Model-Agnostic Meta-Learning
Meta-reinforcement learning has achieved significant successes in various applications. Model-Agnostic Meta-Learning (MAML) [FAL17] is the pioneer one. In this tutorial, we will show how to train MAML on few-shot Omniglot classification with TorchOpt step by step. The full script is at examples/few-shot/maml_omniglot.py.
Contrary to existing differentiable optimizer libraries such as higher, which follows the PyTorch designing which leads to inflexible API, TorchOpt provides an easy way of construction through the code-level.
Overview
There are six steps to finish MAML training pipeline:
Load Dataset: load Omniglot dataset;
Build the Network: build the neural network architecture of model;
Train: meta-train;
Test: meta-test;
Plot: plot the results;
Pipeline: combine step 3-5 together;
In the following sections, we will set up Load Dataset, build the neural network, train-test, and plot to successfully run the MAML training and evaluation pipeline.
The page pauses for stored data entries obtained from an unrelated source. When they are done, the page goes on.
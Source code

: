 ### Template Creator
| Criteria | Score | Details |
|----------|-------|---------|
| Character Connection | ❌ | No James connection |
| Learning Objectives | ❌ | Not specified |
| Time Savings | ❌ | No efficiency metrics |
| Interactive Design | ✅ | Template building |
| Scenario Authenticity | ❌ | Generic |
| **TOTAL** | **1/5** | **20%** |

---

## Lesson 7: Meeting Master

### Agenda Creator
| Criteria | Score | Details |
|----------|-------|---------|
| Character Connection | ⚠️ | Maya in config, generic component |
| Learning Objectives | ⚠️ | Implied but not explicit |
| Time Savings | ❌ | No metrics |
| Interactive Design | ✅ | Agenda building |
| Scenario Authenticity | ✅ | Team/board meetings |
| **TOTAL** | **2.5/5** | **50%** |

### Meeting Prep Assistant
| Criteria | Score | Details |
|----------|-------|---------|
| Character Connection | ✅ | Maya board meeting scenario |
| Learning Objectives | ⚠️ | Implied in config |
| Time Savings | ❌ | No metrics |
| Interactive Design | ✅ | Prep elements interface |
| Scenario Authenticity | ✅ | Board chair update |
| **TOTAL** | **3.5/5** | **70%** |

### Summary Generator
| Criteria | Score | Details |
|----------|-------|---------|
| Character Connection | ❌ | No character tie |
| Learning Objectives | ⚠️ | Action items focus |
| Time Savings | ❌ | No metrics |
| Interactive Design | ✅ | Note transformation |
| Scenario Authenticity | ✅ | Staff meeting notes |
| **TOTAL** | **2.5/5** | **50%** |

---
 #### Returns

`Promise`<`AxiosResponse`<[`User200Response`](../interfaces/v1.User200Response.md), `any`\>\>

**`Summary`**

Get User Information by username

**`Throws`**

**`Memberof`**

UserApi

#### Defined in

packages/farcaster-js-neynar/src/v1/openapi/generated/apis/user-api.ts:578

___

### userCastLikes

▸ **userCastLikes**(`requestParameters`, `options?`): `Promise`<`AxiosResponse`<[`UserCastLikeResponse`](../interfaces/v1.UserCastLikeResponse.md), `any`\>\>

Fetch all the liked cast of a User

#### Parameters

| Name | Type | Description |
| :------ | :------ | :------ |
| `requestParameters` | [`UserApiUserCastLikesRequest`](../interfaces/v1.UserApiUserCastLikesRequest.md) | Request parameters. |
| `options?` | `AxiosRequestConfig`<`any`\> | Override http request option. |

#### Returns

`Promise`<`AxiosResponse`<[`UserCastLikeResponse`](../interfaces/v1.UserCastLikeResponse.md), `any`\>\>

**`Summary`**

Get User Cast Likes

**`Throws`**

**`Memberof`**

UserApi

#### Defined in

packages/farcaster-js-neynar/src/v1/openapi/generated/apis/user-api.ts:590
Here is the overall procedure:
Load Dataset
In your Python code, simply import torch and load the dataset, the full script is at examples/few-shot/support/omniglot_loaders.py:
from .support.omniglot_loaders import OmniglotNShot
import torch
device = torch.device('cuda:0')
db = OmniglotNShot(
'/tmp/omniglot-data',
batchsz=args.task_num,
n_way=args.n_way,
k_shot=args.k_spt,
k_query=args.k_qry,
imgsz=28,
rng=rng,
device=device,
)
The goal is to train a model for few-shot Omniglot classification.
Build the Network
TorchOpt supports any user-defined PyTorch networks. Here is an example:
import torch, numpy as np
from torch import nn
import torch.optim as optim
net = nn.Sequential(
nn.Conv2d(1, 64, 3),
nn.BatchNorm2d(64, momentum=1.0, affine=True),
nn.ReLU(inplace=False),
nn.MaxPool2d(2, 2),
nn.Conv2d(64, 64, 3),
nn.BatchNorm2d(64, momentum=1.0, affine=True),
nn.ReLU(inplace=False),
nn.MaxPool2d(2, 2),
nn.Conv2d(64, 64, 3),
nn.BatchNorm2d(64, momentum=1.0, affine=True),
nn.ReLU(inplace=False),
nn.MaxPool2d(2, 2),
nn.Flatten(),
nn.Linear(64, args.n_way),
).to(device)
# We will use Adam to (meta-)optimize the initial parameters
# to be adapted.
meta_opt = optim.Adam(net.parameters(), lr=1e-3)
Train
Define the train
function:
def train(db, net, meta_opt, epoch, log):
net.train()
n_train_iter = db.x_train.shape[0] // db.batchsz
inner_opt = torchopt.MetaSGD(net, lr=1e-1)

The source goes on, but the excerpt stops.